• _What is required_
Please copy out the records that follow exactly as they stand.

^^^^

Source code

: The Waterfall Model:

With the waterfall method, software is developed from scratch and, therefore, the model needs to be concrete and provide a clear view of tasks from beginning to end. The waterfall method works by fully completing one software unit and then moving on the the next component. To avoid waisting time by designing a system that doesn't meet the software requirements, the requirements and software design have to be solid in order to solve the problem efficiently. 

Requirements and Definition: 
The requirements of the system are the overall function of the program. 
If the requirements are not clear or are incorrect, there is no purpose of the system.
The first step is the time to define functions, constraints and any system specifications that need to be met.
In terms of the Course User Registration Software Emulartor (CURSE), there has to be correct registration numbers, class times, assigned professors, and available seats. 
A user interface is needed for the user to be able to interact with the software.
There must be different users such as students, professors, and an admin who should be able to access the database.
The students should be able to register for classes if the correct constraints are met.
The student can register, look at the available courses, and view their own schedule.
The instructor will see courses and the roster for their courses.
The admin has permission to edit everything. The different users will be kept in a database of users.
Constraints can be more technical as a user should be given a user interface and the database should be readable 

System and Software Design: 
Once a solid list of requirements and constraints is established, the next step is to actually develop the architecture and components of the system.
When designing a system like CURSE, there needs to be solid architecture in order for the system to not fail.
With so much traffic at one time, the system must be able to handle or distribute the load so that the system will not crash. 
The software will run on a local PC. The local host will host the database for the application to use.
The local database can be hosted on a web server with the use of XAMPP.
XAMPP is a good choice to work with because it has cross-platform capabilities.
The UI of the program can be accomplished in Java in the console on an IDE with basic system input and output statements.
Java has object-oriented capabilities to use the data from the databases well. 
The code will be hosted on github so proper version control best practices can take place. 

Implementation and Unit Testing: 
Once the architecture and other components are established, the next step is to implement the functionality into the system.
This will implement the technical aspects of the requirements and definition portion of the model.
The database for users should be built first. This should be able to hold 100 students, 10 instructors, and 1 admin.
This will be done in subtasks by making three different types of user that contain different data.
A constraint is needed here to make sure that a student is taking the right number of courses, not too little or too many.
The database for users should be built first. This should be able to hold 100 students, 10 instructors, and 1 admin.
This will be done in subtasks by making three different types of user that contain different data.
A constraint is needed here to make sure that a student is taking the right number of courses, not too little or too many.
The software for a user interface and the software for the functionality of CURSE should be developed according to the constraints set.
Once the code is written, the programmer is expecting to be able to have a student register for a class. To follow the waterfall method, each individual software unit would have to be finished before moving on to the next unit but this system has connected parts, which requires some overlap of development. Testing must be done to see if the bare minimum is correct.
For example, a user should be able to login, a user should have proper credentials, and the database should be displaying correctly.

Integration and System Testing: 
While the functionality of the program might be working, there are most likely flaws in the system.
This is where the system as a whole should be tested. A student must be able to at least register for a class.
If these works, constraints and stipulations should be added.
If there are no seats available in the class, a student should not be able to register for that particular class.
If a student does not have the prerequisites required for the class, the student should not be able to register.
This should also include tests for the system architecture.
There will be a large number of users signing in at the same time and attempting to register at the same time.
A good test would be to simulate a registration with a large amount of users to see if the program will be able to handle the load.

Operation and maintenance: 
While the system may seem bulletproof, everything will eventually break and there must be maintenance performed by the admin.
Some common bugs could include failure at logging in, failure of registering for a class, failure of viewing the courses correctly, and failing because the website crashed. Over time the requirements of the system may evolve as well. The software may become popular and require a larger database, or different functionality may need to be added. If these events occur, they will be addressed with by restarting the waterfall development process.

^^^^

• _Completed exercise_
Source code

: The Waterfall Model:

With the waterfall method, software is developed from scratch and, therefore, the model needs to be concrete and provide a clear view of tasks from beginning to end. The waterfall method works by fully completing one software unit and then moving on the the next component. To avoid waisting time by designing a system that doesn't meet the software requirements, the requirements and software design have to be solid in order to solve the problem efficiently. 

Requirements and Definition: 
The requirements of the system are the overall function of the program. 
If the requirements are not clear or are incorrect, there is no purpose of the system.
The first step is the time to define functions, constraints and any system specifications that need to be met.
In terms of the Course User Registration Software Emulartor (CURSE), there has to be correct registration numbers, class times, assigned professors, and available seats. 
A user interface is needed for the user to be able to interact with the software.
There must be different users such as students, professors, and an admin who should be able to access the database.
The students should be able to register for classes if the correct constraints are met.
The student can register, look at the available courses, and view their own schedule.
The instructor will see courses and the roster for their courses.
The admin has permission to edit everything. The different users will be kept in a database of users.
Constraints can be more technical as a user should be given a user interface and the database should be readable 

System and Software Design: 
Once a solid list of requirements and constraints is established, the next step is to actually develop the architecture and components of the system.
When designing a system like CURSE, there needs to be solid architecture in order for the system to not fail.
With so much traffic at one time, the system must be able to handle or distribute the load so that the system will not crash. 
The software will run on a local PC. The local host will host the database for the application to use.
The local database can be hosted on a web server with the use of XAMPP.
XAMPP is a good choice to work with because it has cross-platform capabilities.
The UI of the program can be accomplished in Java in the console on an IDE with basic system input and output statements.
Java has object-oriented capabilities to use the data from the databases well. 
The code will be hosted on github so proper version control best practices can take place. 

Implementation and Unit Testing: 
Once the architecture and other components are established, the next step is to implement the functionality into the system.
This will implement the technical aspects of the requirements and definition portion of the model.
The database for users should be built first. This should be able to hold 100 students, 10 instructors, and 1 admin.
This will be done in subtasks by making three different types of user that contain different data.
A constraint is needed here to make sure that a student is taking the right number of courses, not too little or too many.
The database for users should be built first. This should be able to hold 100 students, 10 instructors, and 1 admin.
This will be done in subtasks by making three different types of user that contain different data.
A constraint is needed here to make sure that a student is taking the right number of courses, not too little or too many.
The software for a user interface and the software for the functionality of CURSE should be developed according to the constraints set.
Once the code is written, the programmer is expecting to be able to have a student register for a class. To follow the waterfall method, each individual software unit would have to be finished before moving on to the next unit but this system has connected parts, which requires some overlap of development. Testing must be done to see if the bare minimum is correct.
For example, a user should be able to login, a user should have proper credentials, and the database should be displaying correctly.

Integration and System Testing: 
While the functionality of the program might be working, there are most likely flaws in the system.
This is where the system as a whole should be tested. A student must be able to at least register for a class.
If these works, constraints and stipulations should be added.
If there are no seats available in the class, a student should not be able to register for that particular class.
If a student does not have the prerequisites required for the class, the student should not be able to register.
This should also include tests for the system architecture.
There will be a large number of users signing in at the same time and attempting to register at the same time.
A good test would be to simulate a registration with a large amount of users to see if the program will be able to handle the load.

Operation and maintenance: 
While the system may seem bulletproof, everything will eventually break and there must be maintenance performed by the admin.
Some common bugs could include failure at logging in, failure of registering for a class, failure of viewing the courses correctly, and failing because the website crashed. Over time the requirements of the system may evolve as well. The software may become popular and require a larger database, or different functionality may need to be added. If these events occur, they will be addressed with by restarting the waterfall development process.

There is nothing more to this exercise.